White House Should Pursue Plan for Affordable Biosimilars

President Donald Trump campaigned on a promise to reduce health care costs and make prescription drugs more affordable. Ever since the election, biosimilar advocates have been anxiously awaiting the release of a detailed plan, to see what role biosimilars would play in that larger strategy.

The administration’s recent announcement did not disappoint. Trump’s health care blueprint, “American Patients First,” contains several key commitments and proposals that would help make biological drugs — particularly biosimilars — more accessible and affordable for millions of Americans.

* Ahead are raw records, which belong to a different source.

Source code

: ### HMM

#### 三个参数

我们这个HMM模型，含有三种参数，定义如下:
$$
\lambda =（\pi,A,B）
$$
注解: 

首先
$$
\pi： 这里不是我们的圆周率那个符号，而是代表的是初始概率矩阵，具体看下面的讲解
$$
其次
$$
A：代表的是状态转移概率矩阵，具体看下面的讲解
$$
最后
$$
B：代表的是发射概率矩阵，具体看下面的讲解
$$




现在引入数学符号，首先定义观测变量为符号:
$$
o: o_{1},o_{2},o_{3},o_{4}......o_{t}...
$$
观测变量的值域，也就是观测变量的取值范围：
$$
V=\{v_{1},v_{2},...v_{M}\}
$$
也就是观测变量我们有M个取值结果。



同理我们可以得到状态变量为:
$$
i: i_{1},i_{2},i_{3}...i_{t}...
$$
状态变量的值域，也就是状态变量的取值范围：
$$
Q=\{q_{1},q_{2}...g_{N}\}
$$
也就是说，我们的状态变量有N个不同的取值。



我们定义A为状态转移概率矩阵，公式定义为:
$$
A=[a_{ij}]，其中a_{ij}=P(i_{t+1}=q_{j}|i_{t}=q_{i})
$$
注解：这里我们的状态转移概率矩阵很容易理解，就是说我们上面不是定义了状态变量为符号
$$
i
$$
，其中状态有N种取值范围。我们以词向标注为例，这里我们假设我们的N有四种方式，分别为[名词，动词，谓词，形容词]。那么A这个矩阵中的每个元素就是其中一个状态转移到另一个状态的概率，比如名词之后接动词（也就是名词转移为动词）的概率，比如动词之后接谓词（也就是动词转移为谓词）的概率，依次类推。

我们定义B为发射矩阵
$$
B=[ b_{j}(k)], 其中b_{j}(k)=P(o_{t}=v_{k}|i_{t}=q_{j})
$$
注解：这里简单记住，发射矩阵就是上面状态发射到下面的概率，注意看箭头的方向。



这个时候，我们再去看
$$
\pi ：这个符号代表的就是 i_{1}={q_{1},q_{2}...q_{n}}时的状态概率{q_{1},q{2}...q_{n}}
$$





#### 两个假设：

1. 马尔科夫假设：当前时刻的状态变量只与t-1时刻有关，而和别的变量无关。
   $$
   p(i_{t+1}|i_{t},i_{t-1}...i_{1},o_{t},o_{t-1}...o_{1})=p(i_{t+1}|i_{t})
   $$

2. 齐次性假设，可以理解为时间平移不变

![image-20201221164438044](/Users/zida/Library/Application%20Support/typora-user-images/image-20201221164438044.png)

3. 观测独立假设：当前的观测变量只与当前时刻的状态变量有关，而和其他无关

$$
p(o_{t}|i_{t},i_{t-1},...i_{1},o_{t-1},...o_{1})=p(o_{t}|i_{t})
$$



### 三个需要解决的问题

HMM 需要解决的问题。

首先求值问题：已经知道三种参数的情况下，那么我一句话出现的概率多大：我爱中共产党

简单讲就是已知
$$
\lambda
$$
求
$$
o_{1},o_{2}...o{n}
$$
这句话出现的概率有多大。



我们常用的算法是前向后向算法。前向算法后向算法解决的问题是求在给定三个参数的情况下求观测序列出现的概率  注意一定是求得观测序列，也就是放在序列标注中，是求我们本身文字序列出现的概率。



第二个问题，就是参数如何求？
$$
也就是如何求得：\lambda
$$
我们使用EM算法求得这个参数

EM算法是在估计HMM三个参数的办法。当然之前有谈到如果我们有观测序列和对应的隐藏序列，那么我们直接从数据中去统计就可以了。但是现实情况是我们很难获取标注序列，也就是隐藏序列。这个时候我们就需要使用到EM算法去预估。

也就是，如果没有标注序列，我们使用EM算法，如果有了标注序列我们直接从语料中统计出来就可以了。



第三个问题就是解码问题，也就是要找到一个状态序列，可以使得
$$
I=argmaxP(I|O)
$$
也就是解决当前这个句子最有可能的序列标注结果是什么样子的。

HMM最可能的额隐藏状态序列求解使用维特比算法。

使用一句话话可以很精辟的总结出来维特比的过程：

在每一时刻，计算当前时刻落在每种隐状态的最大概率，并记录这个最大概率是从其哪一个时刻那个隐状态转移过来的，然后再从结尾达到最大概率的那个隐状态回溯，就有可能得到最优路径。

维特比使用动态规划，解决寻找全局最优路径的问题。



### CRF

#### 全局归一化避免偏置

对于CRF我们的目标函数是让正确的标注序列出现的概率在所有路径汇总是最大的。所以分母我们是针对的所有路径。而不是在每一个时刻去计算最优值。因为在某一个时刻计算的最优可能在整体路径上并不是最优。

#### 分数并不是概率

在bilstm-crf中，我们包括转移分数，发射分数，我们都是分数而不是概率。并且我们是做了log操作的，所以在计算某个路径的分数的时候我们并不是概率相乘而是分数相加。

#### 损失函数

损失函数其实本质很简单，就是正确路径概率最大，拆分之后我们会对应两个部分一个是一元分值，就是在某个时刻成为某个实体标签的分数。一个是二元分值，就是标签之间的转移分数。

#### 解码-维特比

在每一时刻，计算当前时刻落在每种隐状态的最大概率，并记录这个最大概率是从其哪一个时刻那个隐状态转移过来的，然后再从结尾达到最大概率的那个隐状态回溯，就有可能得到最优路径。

Biosimilars offer the same quality of treatment as their reference biologics and have the potential to bring down costs to the entire health care system over time. Because they can be developed more quickly and efficiently than brand-name drugs, biosimilars can cost patients up to 40 percent less than their reference products — making them a logical component of any effort to make prescriptions more affordable.

In its blueprint, the administration is emphasizing the implementation of an important recent change to the way biosimilars are categorized under Medicare, which will incentivize the development of additional lower-cost biosimilars. In late 2017, the Centers for Medicare and Medicaid Services announced a policy change that provides each biosimilar for a given biologic with its own billing code. The new rule could reduce Medicare costs by $65 billion over the next 10 years and is expected to lead to savings of 30 percent more than under the old rule. Creating greater competition in the biologics market will encourage manufacturers to actively engage in biosimilar research and development.

Importantly, the White House blueprint also commits to finalizing changes that would allow Medicare beneficiaries receiving low-income subsidies to access biosimilars at a lower cost. Under the previous billing policy, all biosimilars with the same reference biologic drug would have been reimbursed based on the average sales price of the group. This meant that biosimilars with significant differences would be treated as though they were the same product, which would have decreased competition in the marketplace.

The new policy will ensure a robust, competitive biosimilars market by increasing the potential for innovation while lowering risks associated with developing and marketing these complex products.

In addition to these specific commitments, the president’s plan indicates that the Food and Drug Administration will build on its efforts to educate health care providers, patients and payers about biosimilars and interchangeable products. Raising awareness about these innovative treatment options will help increase demand, which in turn will encourage greater market competition and uptake overall.

Finally, the blueprint serves as a jumping-off point for a larger conversation by posing a series of questions for expert and stakeholder input. These questions seek to address the wide-ranging challenges that biosimilars face when they enter the marketplace and patients are denied access to these lower-cost medicines, as well as look for ways to improve the approval process for interchangeable biosimilars.

The administration also expressed interest in enhancing the Purple Book, the FDA’s official guide to biologics and biosimilars, to make it a better resource for prescribers, pharmacists and patients.

Increased competition lowers prices and benefits patients. The White House plan recognizes that biosimilars are good for competition, and the administration is clearly committed to making them more readily available. We applaud that commitment and urge the administration to continue working to bring these life-changing, affordable treatments to even more Americans.


Juliana M. Reed is the president of the Biosimilars Forum, a nonprofit organization whose mission is to advance biosimilars in the United States with the intent of expanding access and availability of biological medicines and improving health care.